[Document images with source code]
- - -

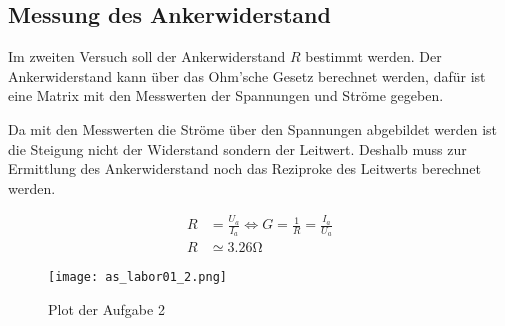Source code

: \subsection{Messung des Ankerwiderstand}

Im zweiten Versuch soll der Ankerwiderstand $R$ bestimmt werden.
Der Ankerwiderstand kann über das Ohm'sche Gesetz berechnet werden,
dafür ist eine Matrix mit den Messwerten der Spannungen und Ströme gegeben.

Da mit den Messwerten die Ströme über den Spannungen abgebildet werden ist die
Steigung nicht der Widerstand sondern der Leitwert. Deshalb muss zur Ermittlung
des Ankerwiderstand noch das Reziproke des Leitwerts berechnet werden.

\begin{equation} \label{eq121}
    \begin{split}
        R&=\frac{U_a}{I_a} \Leftrightarrow G=\frac{1}{R}=\frac{I_a}{U_a}\\
        R&\simeq 3.26 \mathrm{\Omega}
    \end{split}
\end{equation}

\begin{figure}[H]
 \centering
 \texttt{[image: as\_labor01\_2.png]}
 \caption{Plot der Aufgabe 2}
 \label{fig:PlotAufgabe2}
\end{figure}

- - -

## What you need to do
Although the records contain pictures, the copy should consist of their text alone, reproduced exactly.

## Task output
Source code

: \subsection{Messung des Ankerwiderstand}

Im zweiten Versuch soll der Ankerwiderstand $R$ bestimmt werden.
Der Ankerwiderstand kann über das Ohm'sche Gesetz berechnet werden,
dafür ist eine Matrix mit den Messwerten der Spannungen und Ströme gegeben.

Da mit den Messwerten die Ströme über den Spannungen abgebildet werden ist die
Steigung nicht der Widerstand sondern der Leitwert. Deshalb muss zur Ermittlung
des Ankerwiderstand noch das Reziproke des Leitwerts berechnet werden.

\begin{equation} \label{eq121}
    \begin{split}
        R&=\frac{U_a}{I_a} \Leftrightarrow G=\frac{1}{R}=\frac{I_a}{U_a}\\
        R&\simeq 3.26 \mathrm{\Omega}
    \end{split}
\end{equation}

\begin{figure}[H]
 \centering
 \texttt{[image: as\_labor01\_2.png]}
 \caption{Plot der Aufgabe 2}
 \label{fig:PlotAufgabe2}
\end{figure}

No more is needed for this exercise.